The angular velocity $\omega$ of rotation of a rigid body has the direction of the rotaion axis and magintude equal to the rotation rate in rad per second. The orientation of $\omega$ is determined by the right-hand rule.

1. Let $\overrightarrow{r}$ a vector of the axis to a point $P$ of the rigid body. Show that $\overrightarrow{v}=\overrightarrow{\omega} \times \overrightarrow{r}$ gives the velocity of $P$.
2. Interpret the result at the case of the rotation of a cylinder around its axis, with $P$ a point in the region.

Answer 1

Let the axis of rotation coincide with the $z$ axis of a $x,y,z$ coordinated system, and let $P\in xy$ plane. Then

$$\boldsymbol \omega \times \bf{r} = \det\begin{bmatrix}\bf{\hat i} &\bf{\hat j}&\bf{\hat k} \\0&0&\omega\\r\cos\theta& r \sin\theta & 0\end{bmatrix}=\omega r \cos\theta \bf{\hat j} -\omega r \sin\theta \bf{\hat i}.$$

Where $\theta$ is the angle between $\bf r$ and the positive $x$ semi-axis. Clearly $|\boldsymbol \omega \times \bf{r} |=\omega r$. Moreover its direction is given by a $\pi/2$ rotation of $\bf r$, which corresponds to the description of $\bf v$. The rotation of $P$ about the axis describes a circumference. That's why actually $\bf v$ is tangent to the path of $P$, hence perpendicular to $\bf r$.

Answer 2

One minor problem with this question is that there may be several (ultimately equivalent) definitions of angular velocity and it is not clear from which you would like an answer to start from. So I'll pick a definition that seems the simplest to me and go from there.

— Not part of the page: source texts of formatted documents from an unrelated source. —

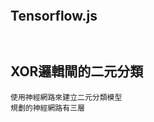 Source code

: #
```


```

## Tensorflow.js
```


```



## XOR邏輯閘的二元分類
```
使用神經網路來建立二元分類模型
規劃的神經網路有三層
```


##
```


```


##
```


```


##
```


```
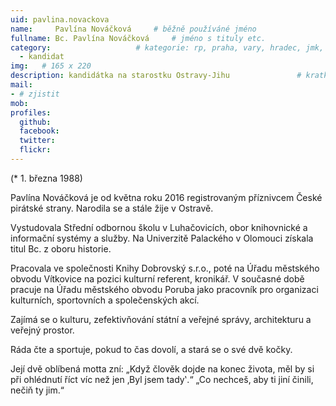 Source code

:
 ```yaml
---
uid: pavlina.novackova
name:     Pavlína Nováčková  	# běžně používáné jméno
fullname: Bc. Pavlína Nováčková  	# jméno s tituly etc.
category:                 	# kategorie: rp, praha, vary, hradec, jmk, senat
  - kandidat 
img:   # 165 x 220
description: kandidátka na starostku Ostravy-Jihu            	# kratký popis, max 160 znaků
mail:
- # zjistit
mob:			  
profiles:
  github:       
  facebook:
  twitter: 		  
  flickr:	 
---
```


(* 1. března 1988) 

Pavlína Nováčková je od května roku 2016 registrovaným příznivcem České pirátské strany. Narodila se a stále žije v Ostravě.

Vystudovala Střední odbornou školu v Luhačovicích, obor knihovnické a informační systémy a služby. Na Univerzitě Palackého v Olomouci získala titul Bc. z oboru historie.

Pracovala ve společnosti Knihy Dobrovský s.r.o., poté na Úřadu městského obvodu Vítkovice na pozici kulturní referent, kronikář. V současné době pracuje na Úřadu městského obvodu Poruba jako pracovník pro organizaci kulturních, sportovních a společenských akcí.

Zajímá se o kulturu, zefektivňování státní a veřejné správy, architekturu a veřejný prostor.

Ráda čte a sportuje, pokud to čas dovolí, a stará se o své dvě kočky.

Její dvě oblíbená motta zní:
„Když člověk dojde na konec života, měl by si při ohlédnutí říct víc než jen ‚Byl jsem tady‛.“
„Co nechceš, aby ti jiní činili, nečiň ty jim.“

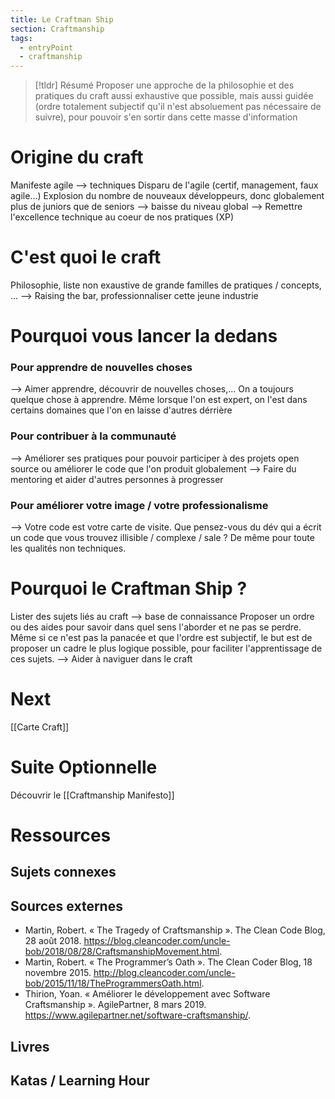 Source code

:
 ```yaml
---
title: Le Craftman Ship
section: Craftmanship
tags: 
  - entryPoint
  - craftmanship
---
```


> [!tldr] Résumé
Proposer une approche de la philosophie et des pratiques du craft aussi exhaustive que possible, mais aussi guidée (ordre totalement subjectif qu'il n'est absoluement pas nécessaire de suivre), pour pouvoir s'en sortir dans cette masse d'information

# Origine du craft
Manifeste agile --> techniques
Disparu de l'agile (certif, management, faux agile...)
Explosion du nombre de nouveaux développeurs, donc globalement plus de juniors que de seniors --> baisse du niveau global
--> Remettre l'excellence technique au coeur de nos pratiques (XP)

# C'est quoi le craft
Philosophie, liste non exaustive de grande familles de pratiques / concepts, ...
--> Raising the bar, professionnaliser cette jeune industrie

# Pourquoi vous lancer la dedans
### Pour apprendre de nouvelles choses
--> Aimer apprendre, découvrir de nouvelles choses,... On a toujours quelque chose à apprendre. Même lorsque l'on est expert, on l'est dans certains domaines que l'on en laisse d'autres dérrière

### Pour contribuer à la communauté
--> Améliorer ses pratiques pour pouvoir participer à des projets open source ou améliorer le code que l'on produit globalement
--> Faire du mentoring et aider d'autres personnes à progresser

### Pour améliorer votre image / votre professionalisme
--> Votre code est votre carte de visite. Que pensez-vous du dév qui a écrit un code que vous trouvez illisible / complexe / sale ? De même pour toute les qualités non techniques.

# Pourquoi le Craftman Ship ?
Lister des sujets liés au craft --> base de connaissance
Proposer un ordre ou des aides pour savoir dans quel sens l'aborder et ne pas se perdre. Même si ce n'est pas la panacée et que l'ordre est subjectif, le but est de proposer un cadre le plus logique possible, pour faciliter l'apprentissage de ces sujets.
--> Aider à naviguer dans le craft

# Next
[[Carte Craft]]

# Suite Optionnelle
Découvrir le [[Craftmanship Manifesto]]

# Ressources
## Sujets connexes
## Sources externes
* Martin, Robert. « The Tragedy of Craftsmanship ». The Clean Code Blog, 28 août 2018. https://blog.cleancoder.com/uncle-bob/2018/08/28/CraftsmanshipMovement.html.
* Martin, Robert. « The Programmer’s Oath ». The Clean Coder Blog, 18 novembre 2015. http://blog.cleancoder.com/uncle-bob/2015/11/18/TheProgrammersOath.html.
* Thirion, Yoan. « Améliorer le développement avec Software Craftsmanship ». AgilePartner, 8 mars 2019. https://www.agilepartner.net/software-craftsmanship/.
## Livres
## Katas / Learning Hour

Place your spatial origin at the rigid body's center of mass. Let $R(t)$ denote the time-dependent rotation matrix corresponding to your (constant) angular velocity vector $\omega$. Note that the matrix $\hat{\Omega}(t)=\dot{R}(t)R(t)^{-1}$ is antisymmetric because $R(t)^{-1}=R(t)^T$. Therefore there is a unique vector $\Omega(t)$ defined by the formula

$$\hat{\Omega}(t)v=\Omega(t)\times v,$$ where $v$ is an arbitrary vector. The definition of the angular velocity is $\omega=\Omega(t)$.

Given a point $\mathbf{r}$ within the rigid body at $t=0$, the subsequent evolution of that point as it is dragged along with the rigid body is given by $\mathbf{r}(t)=R(t)\mathbf{r}$. Therefore the velocity of the moving point is given by $$\dot{\mathbf{r}}(t)=\dot{R}(t)\mathbf{r}=\dot{R}(t)R(t)^{-1}\mathbf{r}(t).$$ But by the definition of angular velocity given above, $\dot{R}(t)R(t)^{-1}\mathbf{r}(t)=\omega\times\mathbf{r}(t)$, which proves (1). I can't say I understand (2) entirely.